Illinois appears likely to spend at least some of the funds on programs that will continue to be needed after the federal funds run out and potentially strain future budgets, the report states. That Illinois spending includes:

  • $50 million for trauma, mental health and behavioral health
  • $147.3 million for community support organizations, including $87 million for centers that assist immigrants and refugees
  • $55.8 million for Criminal Justice Information Authority violence prevention and interruption programs
  • An unspecified amount to the Illinois State Board of Education for enrichment activities and parent mentoring.

Under Pritzker, no attempts have been made to address the structural problems the state has in its budget, forecasting or pension crisis. The only thing keeping the state’s finances afloat is the temporary lifeline of federal relief, set to run out in the coming years. When that ends, Illinois will sink back into the fiscal abyss it had been trapped in because of decades of action by leaders in Springfield.

The single biggest drag on the state’s financial health is pension costs. Under Pritzker, the state spent $4.7 billion more on pension contributions than it was projected to spend, continuing a trend that started long before he took office. While it would be fiscally responsible to push for reforms to such a system, Pritzker instead ignores solutions such as a constitutional amendment to address pensions and claims there is “no silver bullet” to fix the system.

Under Pritzker’s fiscal stewardship, even good news comes with a catch. Improvements to the state’s credit rating have largely been the result of that one-time federal COVID-19 relief money, not any actions taken by Pritzker’s administration. Illinois still has the worst rating of any state. Without doing anything to address poor budgeting and spending habits, it is unlikely the state’s credit will continue to climb.

Then there is the state’s rainy-day fund. While state leaders are celebrating the record funding level for the emergency fund, the reality is much less exciting. Since having only enough funds to run the state for less than a minute in 2016, the nearly $750 million in the budget stabilization fund now is enough to run the state for just six days. While that represents an improvement, most states’ rainy-day funds and total reserves have been in far better condition. In fiscal year 2020, 48 states had total reserve funds, which included year-end balances along with rainy-day funds, that could allow them to operate for seven days or more, with Illinois and Pennsylvania being the only two that could not.
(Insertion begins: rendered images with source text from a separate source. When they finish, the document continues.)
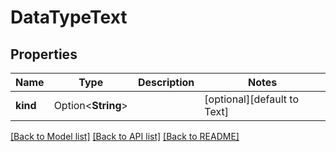 # DataTypeText

## Properties

Name | Type | Description | Notes
------------ | ------------- | ------------- | -------------
**kind** | Option<**String**> |  | [optional][default to Text]

[[Back to Model list]](../README.md#documentation-for-models) [[Back to API list]](../README.md#documentation-for-api-endpoints) [[Back to README]](../README.md)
Under Pritzker, Illinoisans have seen taxes increase on the average family by $2,165, even after accounting for the $556 from his temporary “tax relief” reelection gimmick. Worse, neighboring states have used better-than-expected revenues and the one-time federal aid to strengthen the competitiveness of their tax codes and set themselves up for future economic prosperity. Pritzker has opted for temporary relief that will end after Election Day, then hit taxpayers with increases.

Pritzker is trying to claim victory over the state’s financial problems simply for being less bad than before. But when most of the improvement has come from one-time federal funding and virtually none from structural changes or reforms, it is simply a campaign claim without merit.